— PROBLEM —
Transcribe every entry exactly, with nothing added or left out.

═══

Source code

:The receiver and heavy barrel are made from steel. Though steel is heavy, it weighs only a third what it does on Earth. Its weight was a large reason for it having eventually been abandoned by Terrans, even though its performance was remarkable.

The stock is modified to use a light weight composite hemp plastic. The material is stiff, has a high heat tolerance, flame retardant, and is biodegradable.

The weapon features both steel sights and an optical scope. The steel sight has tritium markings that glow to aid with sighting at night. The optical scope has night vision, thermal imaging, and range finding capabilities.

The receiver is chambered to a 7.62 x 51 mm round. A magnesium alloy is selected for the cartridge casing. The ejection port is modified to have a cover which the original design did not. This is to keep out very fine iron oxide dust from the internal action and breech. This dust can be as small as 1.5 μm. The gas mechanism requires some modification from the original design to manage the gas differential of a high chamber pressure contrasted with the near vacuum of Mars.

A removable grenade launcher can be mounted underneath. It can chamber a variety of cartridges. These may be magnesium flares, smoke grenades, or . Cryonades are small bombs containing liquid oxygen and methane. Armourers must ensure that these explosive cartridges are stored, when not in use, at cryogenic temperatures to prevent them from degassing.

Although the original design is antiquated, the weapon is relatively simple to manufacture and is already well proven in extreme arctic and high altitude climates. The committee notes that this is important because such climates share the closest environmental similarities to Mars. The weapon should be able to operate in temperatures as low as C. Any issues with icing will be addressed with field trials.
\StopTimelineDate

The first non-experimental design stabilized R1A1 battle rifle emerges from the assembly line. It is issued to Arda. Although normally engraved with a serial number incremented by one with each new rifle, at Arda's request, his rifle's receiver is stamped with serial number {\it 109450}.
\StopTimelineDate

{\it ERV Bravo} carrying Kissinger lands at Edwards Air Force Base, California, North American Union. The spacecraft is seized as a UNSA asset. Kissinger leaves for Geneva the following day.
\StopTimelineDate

═══

— TASK RESPONSE —
Source code

:The receiver and heavy barrel are made from steel. Though steel is heavy, it weighs only a third what it does on Earth. Its weight was a large reason for it having eventually been abandoned by Terrans, even though its performance was remarkable.

The stock is modified to use a light weight composite hemp plastic. The material is stiff, has a high heat tolerance, flame retardant, and is biodegradable.

The weapon features both steel sights and an optical scope. The steel sight has tritium markings that glow to aid with sighting at night. The optical scope has night vision, thermal imaging, and range finding capabilities.

The receiver is chambered to a 7.62 x 51 mm round. A magnesium alloy is selected for the cartridge casing. The ejection port is modified to have a cover which the original design did not. This is to keep out very fine iron oxide dust from the internal action and breech. This dust can be as small as 1.5 μm. The gas mechanism requires some modification from the original design to manage the gas differential of a high chamber pressure contrasted with the near vacuum of Mars.

A removable grenade launcher can be mounted underneath. It can chamber a variety of cartridges. These may be magnesium flares, smoke grenades, or . Cryonades are small bombs containing liquid oxygen and methane. Armourers must ensure that these explosive cartridges are stored, when not in use, at cryogenic temperatures to prevent them from degassing.

Although the original design is antiquated, the weapon is relatively simple to manufacture and is already well proven in extreme arctic and high altitude climates. The committee notes that this is important because such climates share the closest environmental similarities to Mars. The weapon should be able to operate in temperatures as low as C. Any issues with icing will be addressed with field trials.
\StopTimelineDate

The first non-experimental design stabilized R1A1 battle rifle emerges from the assembly line. It is issued to Arda. Although normally engraved with a serial number incremented by one with each new rifle, at Arda's request, his rifle's receiver is stamped with serial number {\it 109450}.
\StopTimelineDate

{\it ERV Bravo} carrying Kissinger lands at Edwards Air Force Base, California, North American Union. The spacecraft is seized as a UNSA asset. Kissinger leaves for Geneva the following day.
\StopTimelineDate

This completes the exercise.